**Dataset excerpts**:
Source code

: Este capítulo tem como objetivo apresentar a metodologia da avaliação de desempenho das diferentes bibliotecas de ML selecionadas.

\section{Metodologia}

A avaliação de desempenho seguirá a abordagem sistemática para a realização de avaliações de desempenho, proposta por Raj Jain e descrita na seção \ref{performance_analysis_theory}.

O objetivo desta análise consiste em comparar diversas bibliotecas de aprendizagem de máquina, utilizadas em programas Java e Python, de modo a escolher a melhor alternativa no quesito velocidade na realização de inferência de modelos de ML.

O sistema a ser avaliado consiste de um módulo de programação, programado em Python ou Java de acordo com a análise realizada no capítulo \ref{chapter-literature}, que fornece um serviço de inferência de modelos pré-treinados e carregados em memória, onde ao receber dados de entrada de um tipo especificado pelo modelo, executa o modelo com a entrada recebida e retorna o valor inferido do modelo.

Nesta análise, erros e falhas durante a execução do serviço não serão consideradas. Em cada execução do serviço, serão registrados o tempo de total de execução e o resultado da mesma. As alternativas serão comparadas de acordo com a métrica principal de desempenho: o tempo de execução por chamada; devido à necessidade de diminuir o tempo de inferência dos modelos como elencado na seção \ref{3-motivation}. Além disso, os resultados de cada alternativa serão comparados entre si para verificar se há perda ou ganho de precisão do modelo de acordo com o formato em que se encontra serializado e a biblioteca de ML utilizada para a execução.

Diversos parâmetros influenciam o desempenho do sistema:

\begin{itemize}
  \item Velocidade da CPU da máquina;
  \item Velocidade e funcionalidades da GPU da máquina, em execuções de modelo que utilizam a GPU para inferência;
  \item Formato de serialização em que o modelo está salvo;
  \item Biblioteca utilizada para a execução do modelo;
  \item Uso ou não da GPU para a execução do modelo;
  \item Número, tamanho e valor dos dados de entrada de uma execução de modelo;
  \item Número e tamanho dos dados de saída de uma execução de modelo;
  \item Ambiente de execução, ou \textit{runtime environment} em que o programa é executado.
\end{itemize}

**Exercise brief**: Every entry above needs to be written out again exactly.

**Task result**:
Source code

: Este capítulo tem como objetivo apresentar a metodologia da avaliação de desempenho das diferentes bibliotecas de ML selecionadas.

\section{Metodologia}

A avaliação de desempenho seguirá a abordagem sistemática para a realização de avaliações de desempenho, proposta por Raj Jain e descrita na seção \ref{performance_analysis_theory}.

O objetivo desta análise consiste em comparar diversas bibliotecas de aprendizagem de máquina, utilizadas em programas Java e Python, de modo a escolher a melhor alternativa no quesito velocidade na realização de inferência de modelos de ML.

O sistema a ser avaliado consiste de um módulo de programação, programado em Python ou Java de acordo com a análise realizada no capítulo \ref{chapter-literature}, que fornece um serviço de inferência de modelos pré-treinados e carregados em memória, onde ao receber dados de entrada de um tipo especificado pelo modelo, executa o modelo com a entrada recebida e retorna o valor inferido do modelo.

Nesta análise, erros e falhas durante a execução do serviço não serão consideradas. Em cada execução do serviço, serão registrados o tempo de total de execução e o resultado da mesma. As alternativas serão comparadas de acordo com a métrica principal de desempenho: o tempo de execução por chamada; devido à necessidade de diminuir o tempo de inferência dos modelos como elencado na seção \ref{3-motivation}. Além disso, os resultados de cada alternativa serão comparados entre si para verificar se há perda ou ganho de precisão do modelo de acordo com o formato em que se encontra serializado e a biblioteca de ML utilizada para a execução.

Diversos parâmetros influenciam o desempenho do sistema:

\begin{itemize}
  \item Velocidade da CPU da máquina;
  \item Velocidade e funcionalidades da GPU da máquina, em execuções de modelo que utilizam a GPU para inferência;
  \item Formato de serialização em que o modelo está salvo;
  \item Biblioteca utilizada para a execução do modelo;
  \item Uso ou não da GPU para a execução do modelo;
  \item Número, tamanho e valor dos dados de entrada de uma execução de modelo;
  \item Número e tamanho dos dados de saída de uma execução de modelo;
  \item Ambiente de execução, ou \textit{runtime environment} em que o programa é executado.
\end{itemize}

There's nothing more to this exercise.